• Approximate bayesian computation for probabilistic decline curve analysis in unconventional reservoirs

      Paryani, Mohit; Ahmadi, Mohabbat; Hanks, Catherine; Awoleke, Obadare (2015-12)
      Predicting the production rate and ultimate production of shale resource plays is critical in order to determine if development is economical. In the absence of production from the Shublik Shale, Alaska, Arps' decline model and other newly proposed decline models were used to analyze production data from oil producing wells in the Eagle Ford Shale, Texas. It was found that shales violated assumptions used in Arps' model for conventional hydrocarbon accumulations.
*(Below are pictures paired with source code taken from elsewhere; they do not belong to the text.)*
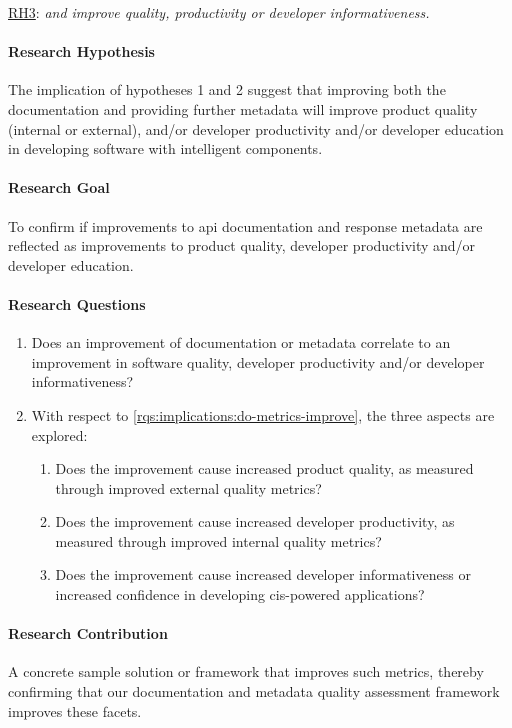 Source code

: \begin{titled-frame}{\underline{RH3}: \textit{ and  improve quality,  productivity or developer informativeness.}}
\label{rh3}
\vspace{-12pt}
\paragraph{Research Hypothesis}
The implication of hypotheses 1 and 2 suggest that improving both the documentation and providing further metadata will improve product quality (internal or external), and/or developer productivity and/or developer education in developing software with intelligent components.

\paragraph{Research Goal}
 To confirm if improvements to \gls{api} documentation and response metadata  are reflected as improvements to product quality, developer productivity and/or developer education.

\paragraph{Research Questions}
\begin{enumerate}[label=\textbf{RQ3.\arabic*.}, ref=RQ3.\arabic*, leftmargin=3.5\parindent, rightmargin=1\parindent]
  \item  Does an improvement of documentation or metadata correlate to an improvement in software quality, developer productivity and/or developer informativeness?
  \label{rqs:implications:do-metrics-improve}
  
  \item With respect to \ref{rqs:implications:do-metrics-improve}, the three aspects are explored:
  \begin{enumerate}
  \item Does the improvement cause increased product quality, as measured through improved external quality metrics?
  \item Does the improvement cause increased developer productivity, as measured through improved internal quality metrics?
  \item Does the improvement cause increased developer informativeness or increased confidence in developing \gls{cis}-powered applications?
  \end{enumerate}
  \label{rqs:implications:aspects}  
\end{enumerate}

\paragraph{Research Contribution}
A concrete sample solution or framework that improves such metrics, thereby confirming that our documentation and metadata quality assessment framework improves these facets.
\end{titled-frame}

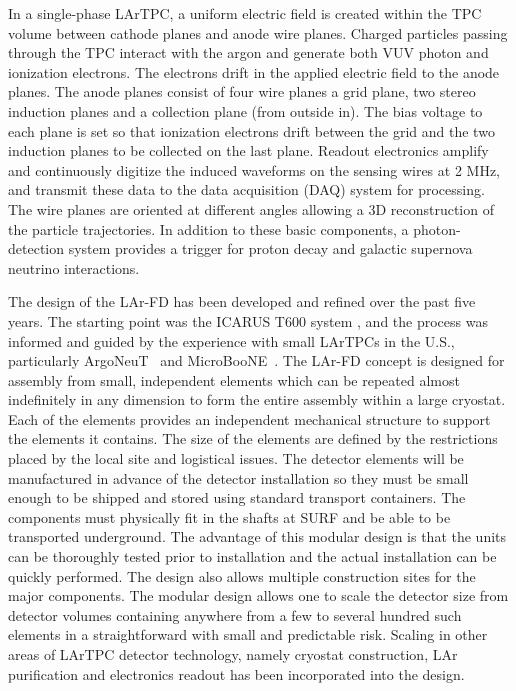 In a single-phase LArTPC, a uniform electric field is created within the TPC volume between cathode planes and anode wire planes. Charged particles passing through the TPC interact with the argon and generate both VUV photon and ionization electrons. The electrons drift in the applied electric field to the anode planes. The anode planes consist of four wire planes a grid plane, two stereo induction planes and a collection plane (from outside in). The bias voltage to each plane is set so that ionization electrons drift between the grid and the two induction planes to be collected on the last plane. Readout electronics amplify and continuously digitize the induced waveforms on the sensing wires at 2 MHz, and transmit these data to the data acquisition (DAQ)  system for processing. The wire planes are oriented at different angles allowing a 3D reconstruction of the particle trajectories. In addition to these basic components, a photon-detection system provides a trigger for proton decay and galactic supernova neutrino interactions. 


The design of the LAr-FD has been developed and refined over the past five years. The starting point was the ICARUS  T600 system \cite{Icarus-T600}, and the process was informed and guided by the experience with small  LArTPCs in the U.S., particularly ArgoNeuT~\cite{argoneut-url} and MicroBooNE~\cite{microboone-url}. The LAr-FD concept is designed for assembly from small, independent elements  which can be repeated almost indefinitely in any dimension to form the entire  assembly within a large cryostat. Each  of the elements provides an independent mechanical structure to support the elements it contains.  The size of the elements are defined by the restrictions placed by the local site and logistical issues. The detector elements will be manufactured in advance of the detector installation so they must be small enough to be shipped and stored using standard transport containers. The components must physically fit in the shafts at SURF and be able to be transported underground. The advantage of this modular design is that the units can be thoroughly  tested prior to installation and the actual installation can be quickly performed. The design also allows multiple construction sites for the major components. The modular design allows one to scale the detector size from detector volumes containing anywhere from a few to several hundred such elements in a straightforward with small  and predictable risk. Scaling in other areas of  LArTPC detector technology, namely cryostat construction, LAr purification and electronics readout has been incorporated into the design.



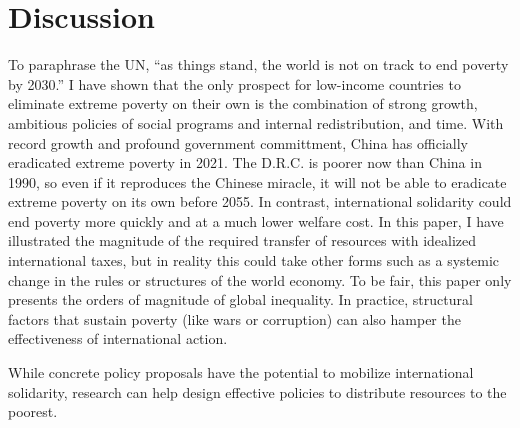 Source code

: \section{Discussion} 

To paraphrase the UN, ``as things stand, the world is not on track to end poverty by 2030.''\cite{un_sustainable_2022} I have shown that the only prospect for low-income countries to eliminate extreme poverty on their own is the combination of strong growth, ambitious policies of social programs and internal redistribution, and time. 
With record growth and profound government committment, China has officially eradicated extreme poverty in 2021. The D.R.C. is poorer now than China in 1990, %
so even if it reproduces the Chinese miracle, it will not be able to eradicate extreme poverty on its own before 2055. 
In contrast, international solidarity could end poverty more quickly and at a much lower welfare cost. In this paper, I have illustrated the magnitude of the required transfer of resources with idealized international taxes, but in reality this could take other forms such as a systemic change in the rules or structures of the world economy. 
To be fair, this paper only presents the orders of magnitude of global inequality. %
In practice, structural factors that sustain poverty (like wars or corruption) %
can also hamper the effectiveness of international action. %

While concrete policy proposals have the potential %
to mobilize international solidarity,\cite{fabre_international_2023} research can help design effective policies to distribute resources to the poorest.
Newly proposed models fit the past production data to varying degrees, with the Logistic Growth Analysis (LGA) and Power Law Exponential (PLE) models making the most conservative predictions and those of Duong's model falling in between LGA and PLE. Using a regression coefficient cutoff of 95%, we see that the LGA model fits the production data (both rate and cumulative) from 81 of the 100 wells analyzed. Arps' hyperbolic and the LGA equation provided the most optimistic and pessimistic reserve estimates, respectively. The second part of this study investigates how the choice of residual function affects the estimation of model parameters and consequent remaining well life and reserves. Results suggest that using logarithmic rate residuals maximized the likelihood of Arps' equation having bounded estimates of reserves. We saw that approximately 75% of the well histories that were fitted using the logarithmic rate residual had hyperbolic b-values < 1, as opposed to 40% using the least squares error function--an 87.5% increase. This is because they allow the most recent production data to be weighted more heavily, thereby ensuring that the fitted parameters reflect the current flow regime in the drainage area of the wells. In the third part of this work, in order to quantify the uncertainty associated with Decline Curve Analysis (DCA) models, a methodology was developed that integrated DCA models with an approximate Bayesian probabilistic method based on rejection sampling. The proposed Bayesian model was tested by history matching the simulation results with the observed production data of 100 gas wells from the Barnett Shale and 21 oil wells from the Eagle Ford Shale. For example, in Karnes County, the ABC P90-P50-P10 average interval per well was 170-184-204 MSTB, while the true average cumulative production per well was 183 MSTB. The ABC methodology coupled with any deterministic DCA model will help in long-term planning of operations necessary for optimal/effective field development.